Um ano depois, em 2019, os representantes da Federação já começam a ouvir ameaças às Convenções Coletivas por parte do empresariado. Uma das frases mais marcantes, para Luizão, foi: “Sei que para vocês está bem complicado, mas é melhor isso do que perder tudo”.

Sindicalismo volta a ser protagonista

Há quem diga que são nas crises que se reconhece quem está ao lado. No capitalismo, não é diferente. A pandemia do coronavírus, que teve início no Brasil em março de 2020, expôs a fragilidade do sistema econômico baseado no lucro sobre a vida. Em um momento que diversos empregos foram perdidos, os metalúrgicos tiveram acordos coletivos que protegeram a vida e a renda. Nesse aspecto, Luizão destaca a atuação dos sindicatos filiados à FEM que, hoje, representa 194 mil trabalhadores da categoria.

O SMetal, em específico, foi pioneiro em ações que visaram preservar os mais diversos âmbitos da vida dos metalúrgicos. Cerca de 20 mil trabalhadores foram abrangidos em acordos que flexibilização de jornada, antecipação de férias e de feriados, suspensão do contrato de trabalho com direito a salários líquidos ou próximos desse valor, entre outras medidas.

Fazer das ferramentas digitais aliadas foi outra marca do Sindicato dos Metalúrgicos de Sorocaba entre os anos de 2020 e 2021. Mais de 19 mil trabalhadores tiveram acesso a votações pela plataforma online desenvolvida pelo Sindicato; foram pelo menos 200 assembleias e mais de 180 acordos aprovados de forma remota.

Divulgação
FEM também se reinventou e usou o espaço digital para plenárias e deliberações com os filiados

FEM também se reinventou e usou o espaço digital para plenárias e deliberações com os filiados

“Em um momento de penúria, o movimento sindical arriscou e ousou para ajudar os trabalhadores. Eu vejo que, neste ano, o sindicalismo recuperou seu prestígio com a classe trabalhadora que viu que foi esse movimento quem deu a cara para ir e defender. As empresas, por outro lado, também perceberam a importância de receber, ouvir e dialogar com os sindicalistas”, analisa.
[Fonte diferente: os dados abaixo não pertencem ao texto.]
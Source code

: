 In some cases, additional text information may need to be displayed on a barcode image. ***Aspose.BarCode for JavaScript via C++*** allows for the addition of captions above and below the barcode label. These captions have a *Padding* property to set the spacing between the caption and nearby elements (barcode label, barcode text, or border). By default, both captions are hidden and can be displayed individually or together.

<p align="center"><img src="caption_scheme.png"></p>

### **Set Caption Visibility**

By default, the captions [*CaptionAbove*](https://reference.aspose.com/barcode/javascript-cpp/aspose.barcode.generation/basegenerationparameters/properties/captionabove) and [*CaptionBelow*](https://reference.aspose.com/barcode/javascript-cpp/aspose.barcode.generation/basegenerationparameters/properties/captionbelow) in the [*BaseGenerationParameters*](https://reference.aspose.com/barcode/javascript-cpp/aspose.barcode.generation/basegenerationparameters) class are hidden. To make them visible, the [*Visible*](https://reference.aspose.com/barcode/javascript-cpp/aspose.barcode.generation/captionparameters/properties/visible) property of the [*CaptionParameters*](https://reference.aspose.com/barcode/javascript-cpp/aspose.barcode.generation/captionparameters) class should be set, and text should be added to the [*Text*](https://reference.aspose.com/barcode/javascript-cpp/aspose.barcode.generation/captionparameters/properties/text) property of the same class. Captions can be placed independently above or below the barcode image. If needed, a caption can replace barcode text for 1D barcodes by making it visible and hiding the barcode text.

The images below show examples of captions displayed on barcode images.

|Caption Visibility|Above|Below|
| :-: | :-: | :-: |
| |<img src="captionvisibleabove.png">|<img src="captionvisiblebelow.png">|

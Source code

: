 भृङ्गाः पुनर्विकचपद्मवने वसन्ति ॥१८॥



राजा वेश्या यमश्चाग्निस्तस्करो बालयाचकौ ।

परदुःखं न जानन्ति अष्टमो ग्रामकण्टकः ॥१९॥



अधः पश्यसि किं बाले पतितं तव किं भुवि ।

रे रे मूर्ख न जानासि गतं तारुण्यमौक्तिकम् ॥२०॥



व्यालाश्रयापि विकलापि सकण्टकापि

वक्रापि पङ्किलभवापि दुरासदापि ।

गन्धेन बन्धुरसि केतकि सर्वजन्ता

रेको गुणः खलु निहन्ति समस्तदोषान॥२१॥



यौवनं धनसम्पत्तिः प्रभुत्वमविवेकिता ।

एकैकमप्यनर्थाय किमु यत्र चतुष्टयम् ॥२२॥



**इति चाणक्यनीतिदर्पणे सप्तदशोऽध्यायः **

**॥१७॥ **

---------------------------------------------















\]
Gratidão. Respeito. Solidariedade.

Quando questionado sobre quais palavras usaria para definir os 6 anos e meio como presidente da FEM, Luizão respondeu: “Gratidão, respeito e solidariedade”. Sobre a primeira, ele diz que “não poderia deixar de agradecer pelos companheiros de estrada que estiveram ao seu lado quando as crises pareciam não ter fim”. O respeito é sobre fazer parte de uma entidade de trabalho sério e constante em defesa aos trabalhadores. A solidariedade, ele vê no esforço dos companheiros em ajudar, uns aos outros, no fortalecimento das instituições, das amizades e, acima de tudo, na luta.

“Vou ajudar essa nova direção como se eu ainda fizesse parte da composição da diretoria e torço para que eles façam um trabalho muito melhor, inclusive, do que eu fiz. Estarei por perto para auxiliar no que for possível porque eu pude estar presente e ver o quanto as pessoas são sérias e dedicadas nesta entidade”, projeta. “Eu falei para um amigo nosso: Olha, estou saindo da FEM, mas não sei se ela vai sair de mim’”.